Headquartered in France, OECD is a forum for the government of 34 democratic countries with market economies, along with more than 70 non-member countries. The organisation meets to discuss economic growth, prosperity and sustainable development, and France is one of the first countries to levy the so-called ‘digital tax’ on tech giants.
India’s Tax Rules For Tech Giants
India’s draft rules had, however, received criticism from the companies who work through their Indian arms or subsidiaries. The common criticism is that companies will have to change their entire holding structures to comply with the new tax regime.
Recently in June, the finance ministers from the G20 nations have also concluded that their economies will have to find a common way to tax global technology giants, whose digital business models have developed faster than the taxation systems that attempt to regulate them.
Apart from tax, India government has also been mulling over multiple policy changes such as Intermediary Guidelines Amendments and Draft Data Protection Bill, to regulate the operation of foreign companies in India.
Draft Intermediary guidelines which are said to be finalised soon by the Ministry of Electronics and Information Technology (MeitY) had proposed that the intermediaries with more than 50 lakh users in India should be incorporated under Indian law and have a permanent registered office in India, along with a India-based nodal officer.

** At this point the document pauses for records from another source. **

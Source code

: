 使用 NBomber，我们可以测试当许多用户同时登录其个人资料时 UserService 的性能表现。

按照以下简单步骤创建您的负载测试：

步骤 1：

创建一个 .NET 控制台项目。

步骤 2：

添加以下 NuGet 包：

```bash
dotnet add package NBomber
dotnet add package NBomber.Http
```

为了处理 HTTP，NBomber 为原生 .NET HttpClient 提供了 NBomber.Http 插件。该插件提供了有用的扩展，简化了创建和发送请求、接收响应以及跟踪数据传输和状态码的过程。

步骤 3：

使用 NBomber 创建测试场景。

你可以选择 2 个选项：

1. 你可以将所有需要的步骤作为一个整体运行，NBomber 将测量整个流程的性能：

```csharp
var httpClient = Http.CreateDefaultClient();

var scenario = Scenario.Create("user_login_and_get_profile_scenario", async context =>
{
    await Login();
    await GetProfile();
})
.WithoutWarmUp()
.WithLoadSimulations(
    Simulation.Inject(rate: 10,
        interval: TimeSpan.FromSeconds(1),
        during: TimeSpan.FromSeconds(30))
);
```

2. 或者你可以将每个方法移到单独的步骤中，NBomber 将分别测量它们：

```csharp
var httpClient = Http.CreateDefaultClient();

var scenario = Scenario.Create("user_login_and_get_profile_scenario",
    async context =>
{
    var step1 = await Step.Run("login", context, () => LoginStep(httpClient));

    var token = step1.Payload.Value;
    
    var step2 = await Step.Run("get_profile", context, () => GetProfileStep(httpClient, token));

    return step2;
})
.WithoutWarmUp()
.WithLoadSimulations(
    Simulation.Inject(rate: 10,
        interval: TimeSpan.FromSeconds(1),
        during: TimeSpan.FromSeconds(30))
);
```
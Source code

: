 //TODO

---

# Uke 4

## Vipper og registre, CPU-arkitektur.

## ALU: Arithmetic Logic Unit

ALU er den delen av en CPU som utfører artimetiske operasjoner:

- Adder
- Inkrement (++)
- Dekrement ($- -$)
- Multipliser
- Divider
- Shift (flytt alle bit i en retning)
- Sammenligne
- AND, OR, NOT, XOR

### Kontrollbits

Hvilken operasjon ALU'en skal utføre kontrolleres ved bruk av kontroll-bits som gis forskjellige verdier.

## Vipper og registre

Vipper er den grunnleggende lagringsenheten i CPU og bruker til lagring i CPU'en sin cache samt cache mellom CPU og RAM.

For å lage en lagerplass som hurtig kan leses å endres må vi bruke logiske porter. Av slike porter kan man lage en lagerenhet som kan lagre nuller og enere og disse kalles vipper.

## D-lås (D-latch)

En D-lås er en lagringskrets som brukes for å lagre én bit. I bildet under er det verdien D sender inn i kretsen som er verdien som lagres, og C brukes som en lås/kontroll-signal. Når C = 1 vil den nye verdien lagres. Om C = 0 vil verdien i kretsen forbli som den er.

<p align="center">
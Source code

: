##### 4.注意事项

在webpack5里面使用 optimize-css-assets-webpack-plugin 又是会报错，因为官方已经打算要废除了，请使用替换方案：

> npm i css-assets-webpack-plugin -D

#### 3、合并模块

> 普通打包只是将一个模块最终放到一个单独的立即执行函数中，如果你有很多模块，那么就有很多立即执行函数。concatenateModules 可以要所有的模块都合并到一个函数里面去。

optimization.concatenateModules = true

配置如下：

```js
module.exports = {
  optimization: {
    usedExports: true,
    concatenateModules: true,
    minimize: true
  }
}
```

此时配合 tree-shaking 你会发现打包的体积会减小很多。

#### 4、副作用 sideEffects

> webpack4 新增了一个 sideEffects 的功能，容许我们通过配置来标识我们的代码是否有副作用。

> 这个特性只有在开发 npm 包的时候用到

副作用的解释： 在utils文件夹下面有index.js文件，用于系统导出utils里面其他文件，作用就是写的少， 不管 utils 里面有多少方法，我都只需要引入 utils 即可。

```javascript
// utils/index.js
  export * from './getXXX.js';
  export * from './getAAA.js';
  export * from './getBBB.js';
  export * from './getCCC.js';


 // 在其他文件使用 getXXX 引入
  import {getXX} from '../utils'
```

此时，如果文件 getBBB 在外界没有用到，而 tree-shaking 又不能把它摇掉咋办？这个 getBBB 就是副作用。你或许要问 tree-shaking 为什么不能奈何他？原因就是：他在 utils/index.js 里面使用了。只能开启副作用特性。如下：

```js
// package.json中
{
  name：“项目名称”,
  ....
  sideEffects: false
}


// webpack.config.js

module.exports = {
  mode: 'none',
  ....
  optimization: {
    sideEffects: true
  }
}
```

According to Information Technology(IT) Act 2000, the term ‘Intermediary’ includes telecom service providers, network service providers, internet service providers, web-hosting service providers, search engines, online payment sites, online-auction sites, online-marketplaces and cyber cafes.
Further, Indian government has also been mulling over a data protection bill for the last one year. The Draft Personal Data Protection Bill 2018 had proposed a data localisation mandate in the bill. It also proposed that one copy of all personal data to which the law applies are to be kept in a server within India.